Но вернемся в Гармас…
Сюда прибыли из Парижа слушательницы университета культуры для женщин, организованного журналом «Анналь», «анналетки». На приветствие от имени Фабра отвечал Делаграв.
— Фабр стоял за эмансипацию, боролся за равноправие женщин еще в те времена, когда это было далеко не безопасно. Вы знаете, что святоши выжили его из Авиньона…
Слушая речь своего давнего друга, Фабр видит перед собой Сен-Марциал, где он читал лекции на курсах, видит источник Делаграв на Ванту, перед ним встают рисунки лубка «Ступени жизни человеческой».
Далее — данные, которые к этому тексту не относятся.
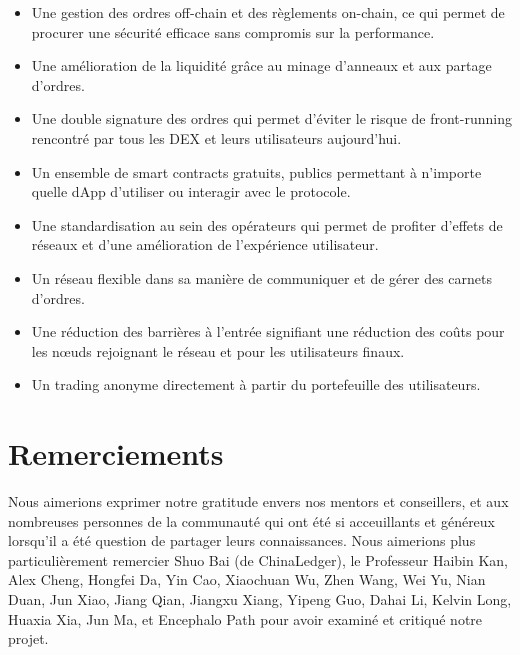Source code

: \documentclass[UTF8,nofonts]{article}
\begin{document}
\begin{multicols}{2}
\begin{itemize}
	\item Une gestion des ordres off-chain et des règlements on-chain, ce qui permet de procurer une sécurité efficace sans compromis sur la performance.
	\item Une amélioration de la liquidité grâce au minage d'anneaux et aux partage d'ordres.
	\item Une double signature des ordres qui permet d'éviter le risque de front-running rencontré par tous les DEX et leurs utilisateurs aujourd'hui.
	\item Un ensemble de smart contracts gratuits, publics permettant à n'importe quelle dApp d'utiliser ou interagir avec le protocole.
	\item Une standardisation au sein des opérateurs qui permet de profiter d'effets de réseaux et d'une amélioration de l'expérience utilisateur.
	\item Un réseau flexible dans sa manière de communiquer et de gérer des carnets d'ordres.
	\item Une réduction des barrières à l'entrée signifiant une réduction des coûts pour les nœuds rejoignant le réseau et pour les utilisateurs finaux.
	\item Un trading anonyme directement à partir du portefeuille des utilisateurs.
\end{itemize}

\section{Remerciements}
Nous aimerions exprimer notre gratitude envers nos mentors et conseillers, et aux nombreuses personnes de la communauté qui ont été si acceuillants et généreux lorsqu'il a été question de partager leurs connaissances. Nous aimerions plus particulièrement remercier Shuo Bai (de ChinaLedger), le Professeur Haibin Kan, Alex Cheng, Hongfei Da, Yin Cao, Xiaochuan Wu, Zhen Wang, Wei Yu, Nian Duan, Jun Xiao, Jiang Qian, Jiangxu Xiang, Yipeng Guo, Dahai Li, Kelvin Long, Huaxia Xia, Jun Ma, et Encephalo Path pour avoir examiné et critiqué notre projet.  






\end{multicols}
\end{document}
— Вот он уже и на последней… Eheu, fugaces labuntur anni! Быстро проходят годы. Быстро. Особенно когда дело идет к концу. В детстве то был веселый ручеек, струившийся под ивами меж зеленых берегов. Сегодня это бешено ревущий поток, что несет тысячи обломков и рушится в пропасть…
Но и спустившись на последнюю ступень, он остается тем же тонким и точным наблюдателем жизни и самонаблюдателем, каким был в расцвете сил, когда вспоминал и описывал часы, проведенные на прудке; свою встречу с Пастером; день, когда вступил в Гармас…
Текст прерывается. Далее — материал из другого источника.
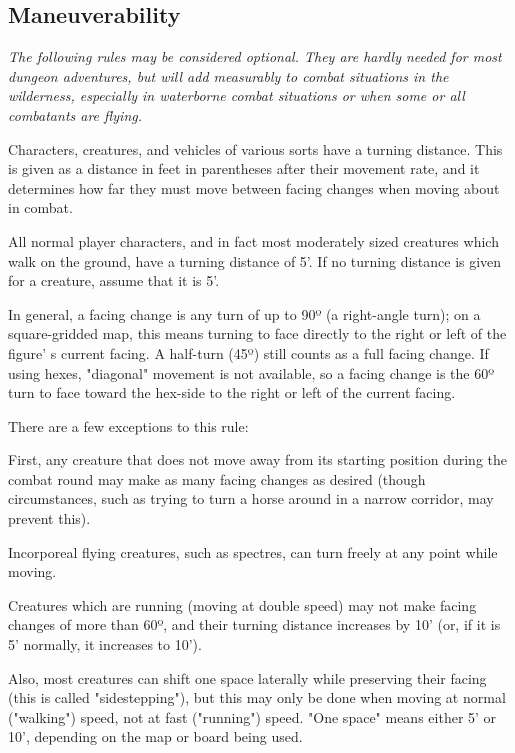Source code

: \documentclass[a4paper,twoside,openany,10pt]{book}
\begin{document}
\begin{multicols}{2}
\subsection{Maneuverability}\label{maneuverability}

\textit{The following rules may be considered optional. They are hardly needed for most dungeon adventures, but will add measurably to combat situations in the wilderness, especially in waterborne combat situations or when some or all combatants are flying.}

Characters, creatures, and vehicles of various sorts have a turning distance. This is given as a distance in feet in parentheses after their movement rate, and it determines how far they must move between facing changes when moving about in combat.

All normal player characters, and in fact most moderately sized creatures which walk on the ground, have a turning distance of 5'. If no turning distance is given for a creature, assume that it is 5'.

In general, a facing change is any turn of up to 90º (a right-angle turn); on a square-gridded map, this means turning to face directly to the right or left of the figure' s current facing. A half-turn (45º) still counts as a full facing change. If using hexes, "diagonal" movement is not available, so a facing change is the 60º turn to face toward the hex-side to the right or left of the current facing.

There are a few exceptions to this rule: 

First, any creature that does not move away from its starting position during the combat round may make as many facing changes as desired (though circumstances, such as trying to turn a horse around in a narrow corridor, may prevent this).

Incorporeal flying creatures, such as spectres, can turn freely at any point while moving.

Creatures which are running (moving at double speed) may not make facing changes of more than 60º, and their turning distance increases by 10' (or, if it is 5' normally, it increases to 10').

Also, most creatures can shift one space laterally while preserving their facing (this is called "sidestepping"), but this may only be done when moving at normal ("walking") speed, not at fast ("running") speed. "One space" means either 5' or 10', depending on the map or board being used.


\end{multicols}
\end{document}
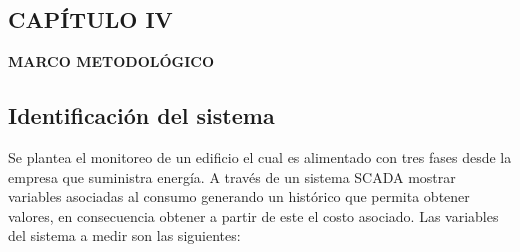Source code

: \begin{center}
    \setcounter{section}{4}
    \section*{CAPÍTULO IV}
    \vspace*{0.5in}
    \textbf{MARCO METODOLÓGICO}
\end{center}
\setcounter{subsection}{0}

\subsection{Identificación del sistema}
    Se plantea el monitoreo de un edificio el cual es alimentado con tres fases desde la empresa que suministra energía. 
    A través de un sistema SCADA mostrar variables
    asociadas al consumo generando un histórico que permita obtener valores, en consecuencia obtener
    a partir de este el costo asociado. Las variables del sistema a medir son las siguientes:
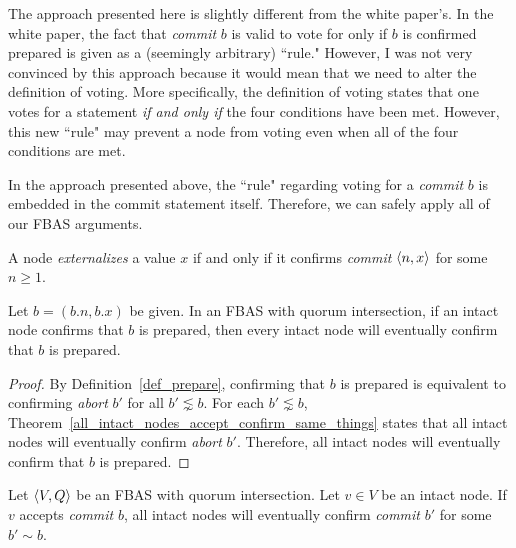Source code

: \begin{rem}
    The approach presented here is slightly different from the white paper's.
    In the white paper, the fact that \textit{commit} $b$ is valid to vote for only if $b$ is confirmed prepared is given as a (seemingly arbitrary) ``rule."
    However, I was not very convinced by this approach because it would mean that we need to alter the definition of voting.
    More specifically, the definition of voting states that one votes for a statement \textit{if and only if} the four conditions have been met.  
    However, this new ``rule" may prevent a node from voting even when all of the four conditions are met.

    In the approach presented above, the ``rule" regarding voting for a \textit{commit} $b$ is embedded in the commit statement itself.
    Therefore, we can safely apply all of our FBAS arguments.
\end{rem}

\begin{defn}[Externalize]
    A node \textit{externalizes} a value $x$ if and only if it confirms \textit{commit} $\ev{n, x}$ for some $n \geq 1$.
\end{defn}

\begin{thm}
    Let $b = (b.n, b.x)$ be given.
    In an FBAS with quorum intersection, if an intact node confirms that $b$ is prepared, then every intact node will eventually confirm that $b$ is prepared.
\end{thm}

\begin{proof}
    By Definition~\ref{def_prepare}, confirming that $b$ is prepared is equivalent to confirming \textit{abort} $b'$ for all  $b' \lnsim  b$.
    For each $b' \lnsim b$, Theorem~\ref{all_intact_nodes_accept_confirm_same_things} states that all intact nodes will eventually confirm \textit{abort} $b'$.
    Therefore, all intact nodes will eventually confirm that $b$ is prepared.
\end{proof}

\begin{thm}
    Let $\ev{V, Q}$ be an FBAS with quorum intersection.
    Let $v \in V$ be an intact node.
    If $v$ accepts \textit{commit} $b$, all intact nodes will eventually confirm \textit{commit} $b'$ for some $b' \sim b$.
\end{thm}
…Вокруг стола под лампой продолжает собираться поредевший круг друзей, в среде которых Фабр испытывает прилив бодрости.
Кто-то посоветовал ему каждый день пить по утрам крепкий кофе.
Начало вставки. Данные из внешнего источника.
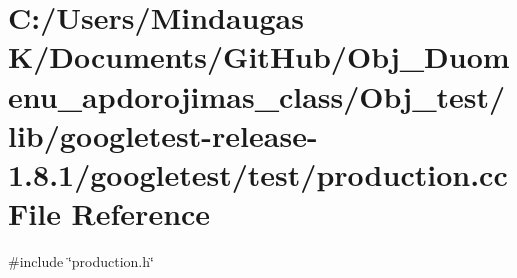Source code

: \hypertarget{_obj__test_2lib_2googletest-release-1_88_81_2googletest_2test_2production_8cc}{}\section{C\+:/\+Users/\+Mindaugas K/\+Documents/\+Git\+Hub/\+Obj\+\_\+\+Duomenu\+\_\+apdorojimas\+\_\+class/\+Obj\+\_\+test/lib/googletest-\/release-\/1.8.1/googletest/test/production.cc File Reference}
\label{_obj__test_2lib_2googletest-release-1_88_81_2googletest_2test_2production_8cc}
{\ttfamily \#include \char`\"{}production.\+h\char`\"{}}\newline
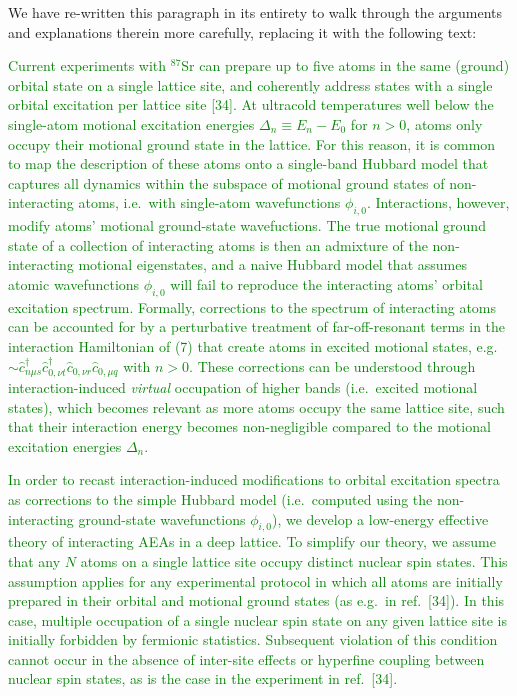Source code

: \documentclass[preprint]{revtex4-1}
\renewcommand{\c}{\hat{c}}
\newcommand{\1}{\mathds{1}}
\newcommand{\green}[1]{\textcolor{green}{#1}}
\begin{document}
\begin{enumerate}
  We have re-written this paragraph in its entirety to walk through
  the arguments and explanations therein more carefully, replacing it
  with the following text:

  \green{Current experiments with ${}^{87}$Sr can prepare up to five
    atoms in the same (ground) orbital state on a single lattice site,
    and coherently address states with a single orbital excitation per
    lattice site [34].  At ultracold temperatures well below the
    single-atom motional excitation energies $\Delta_n\equiv E_n-E_0$
    for $n>0$, atoms only occupy their motional ground state in the
    lattice.  For this reason, it is common to map the description of
    these atoms onto a single-band Hubbard model that captures all
    dynamics within the subspace of motional ground states of
    non-interacting atoms, i.e.~with single-atom wavefunctions
    $\phi_{i,0}$.  Interactions, however, modify atoms' motional
    ground-state wavefuctions.  The true motional ground state of a
    collection of interacting atoms is then an admixture of the
    non-interacting motional eigenstates, and a naive Hubbard model
    that assumes atomic wavefunctions $\phi_{i,0}$ will fail to
    reproduce the interacting atoms' orbital excitation spectrum.
    Formally, corrections to the spectrum of interacting atoms can be
    accounted for by a perturbative treatment of far-off-resonant
    terms in the interaction Hamiltonian of (7) that create atoms in
    excited motional states,
    e.g.~$\sim\c_{n\mu s}^\dag \c_{0,\nu t}^\dag \c_{0,\nu r}
    \c_{0,\mu q}$ with $n>0$.  These corrections can be understood
    through interaction-induced {\it virtual} occupation of higher
    bands (i.e.~excited motional states), which becomes relevant as
    more atoms occupy the same lattice site, such that their
    interaction energy becomes non-negligible compared to the motional
    excitation energies $\Delta_n$.}

  \green{In order to recast interaction-induced modifications to
    orbital excitation spectra as corrections to the simple Hubbard
    model (i.e.~computed using the non-interacting ground-state
    wavefunctions $\phi_{i,0}$), we develop a low-energy effective
    theory of interacting AEAs in a deep lattice.  To simplify our
    theory, we assume that any $N$ atoms on a single lattice site
    occupy distinct nuclear spin states.  This assumption applies for
    any experimental protocol in which all atoms are initially
    prepared in their orbital and motional ground states (as e.g.~in
    ref.~[34]).  In this case, multiple occupation of a single nuclear
    spin state on any given lattice site is initially forbidden by
    fermionic statistics.  Subsequent violation of this condition
    cannot occur in the absence of inter-site effects or hyperfine
    coupling between nuclear spin states, as is the case in the
    experiment in ref.~[34].}


\end{enumerate}
\end{document}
— Не думаете ли вы, — посмеялся Фабр, — что я, как ягненок, нажевавшись кофейного листа, стану бегать и прыгать?
Все чаще гасла трубка, с которой Фабр не расставался. Ему подносили зажженную спичку, он раскуривал и говорил:
— А я еще помню, как старухи бегали по деревне из дома в дом разжиться уголька, как несли его и потом раздували огонь в очаге…
Он быстро терял силы, но голова работала отчетливо.
Когда епископ Авиньонский магистр Латти посетил Гармас, он долго беседовал с Фабром на разные темы, блистал знанием литературы, напомнил последнюю строку эпитафии в монастыре «Иль Санто» в Падуе: «За самым прекрасным днем следует ночь». Однако, расставшись, смог ответить корреспондентам только, что «поражен ясностью ума ученого».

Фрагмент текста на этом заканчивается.